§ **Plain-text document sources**
—————

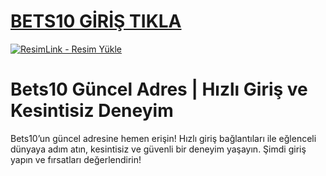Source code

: #  <a href="https://m-1304bets10.com/">BETS10 GİRİŞ TIKLA</a>
<meta charset="UTF-8">
    <meta name="viewport" content="width=device-width, initial-scale=1.0">
</head>
<body>

<a href="https://m-1304bets10.com/" title="ResimLink - Resim Yükle"><img src="https://r.resimlink.com/QaFm9Ji7cNL.png" title="ResimLink - Resim Yükle" alt="ResimLink - Resim Yükle"></a>
</a>

# Bets10 Güncel Adres | Hızlı Giriş ve Kesintisiz Deneyim
Bets10’un güncel adresine hemen erişin! Hızlı giriş bağlantıları ile eğlenceli dünyaya adım atın, kesintisiz ve güvenli bir deneyim yaşayın. Şimdi giriş yapın ve fırsatları değerlendirin!
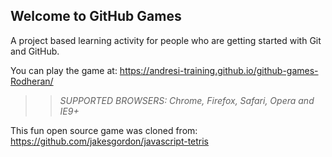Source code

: ## Welcome to GitHub Games

A project based learning activity for people who are getting started with Git and GitHub.

You can play the game at:  https://andresi-training.github.io/github-games-Rodheran/

>> _*SUPPORTED BROWSERS*: Chrome, Firefox, Safari, Opera and IE9+_

This fun open source game was cloned from: https://github.com/jakesgordon/javascript-tetris
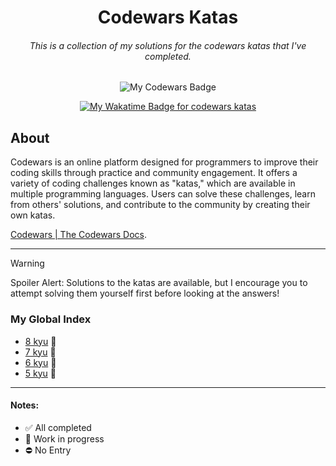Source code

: <h1 align="center">Codewars Katas</h1>

<h6 align="center">
  This is a collection of my solutions for the codewars katas that I've completed.
</h6>

<p align="center">
  <img src="https://www.codewars.com/users/dyarawilliams/badges/large" alt="My Codewars Badge"/>
</p>

<div align="center">
  <a href="https://wakatime.com/badge/user/374368ff-083b-4229-b46b-62cd1dbb07ec/project/1154727a-084a-4a71-a52f-ca3adc0aef0f">
    <img src="https://wakatime.com/badge/user/374368ff-083b-4229-b46b-62cd1dbb07ec/project/1154727a-084a-4a71-a52f-ca3adc0aef0f.svg" alt="My Wakatime Badge for codewars katas" />
  </a>
</div>

## About  
Codewars is an online platform designed for programmers to improve their coding skills through practice and community engagement. It offers a variety of coding challenges known as "katas," which are available in multiple programming languages. Users can solve these challenges, learn from others' solutions, and contribute to the community by creating their own katas​.

[Codewars | The Codewars Docs](https://docs.codewars.com/).

---

> [!WARNING]
> Spoiler Alert: Solutions to the katas are available, but I encourage you to attempt solving them yourself first before looking at the answers!

### My Global Index
- [8 kyu](https://github.com/dyarawilliams/codewars-katas/tree/main/8-kyu) 🚧
- [7 kyu](https://github.com/dyarawilliams/codewars-katas/tree/main/7-kyu) 🚧
- [6 kyu](https://github.com/dyarawilliams/codewars-katas/tree/main/6-kyu) 🚧
- [5 kyu](https://github.com/dyarawilliams/codewars-katas/tree/main/5-kyu) 🚧

---

#### Notes:

- ✅ All completed
- 🚧 Work in progress
- ⛔ No Entry
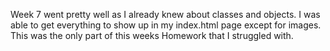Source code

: Week 7 went pretty well as I already knew about classes and objects.  I was able to get everything to show up in my index.html page except for images. This was the only part of this weeks Homework that I struggled with. 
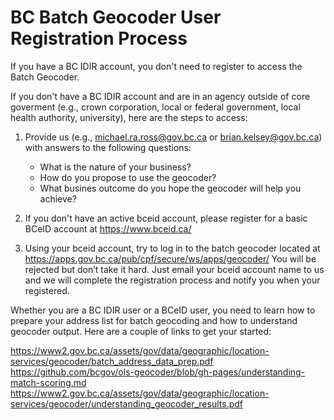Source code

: # BC Batch Geocoder User Registration Process 

If you have a BC IDIR account, you don't need to register to access the Batch Geocoder.

If you don't have a BC IDIR account and are in an agency outside of core goverment (e.g., crown corporation, local or federal government, local health authority, university), here are the steps to access:

1. Provide us (e.g., michael.ra.ross@gov.bc.ca or brian.kelsey@gov.bc.ca) with answers to the following questions:

     - What is the nature of your business?
     - How do you propose to use the geocoder?
     - What busines outcome do you hope the geocoder will help you achieve? 
 
2. If you don't have an active bceid account, please register for a basic BCeID account at https://www.bceid.ca/

3.	Using your bceid account, try to log in to the batch geocoder located at https://apps.gov.bc.ca/pub/cpf/secure/ws/apps/geocoder/
You will be rejected but don’t take it hard. Just email your bceid account name to us and we will complete the registration process and notify you when your registered. 

Whether you are a BC IDIR user or a BCeID user, you need to learn how to prepare your address list for batch geocoding and how to understand geocoder output. Here are a couple of links to get your started:

https://www2.gov.bc.ca/assets/gov/data/geographic/location-services/geocoder/batch_address_data_prep.pdf
https://github.com/bcgov/ols-geocoder/blob/gh-pages/understanding-match-scoring.md
https://www2.gov.bc.ca/assets/gov/data/geographic/location-services/geocoder/understanding_geocoder_results.pdf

—————

§ **Required action**
Each line of the data that holds "from" should be copied.

§ **Solution to this exercise**
This fun open source game was cloned from: https://github.com/jakesgordon/javascript-tetris
Codewars is an online platform designed for programmers to improve their coding skills through practice and community engagement. It offers a variety of coding challenges known as "katas," which are available in multiple programming languages. Users can solve these challenges, learn from others' solutions, and contribute to the community by creating their own katas​.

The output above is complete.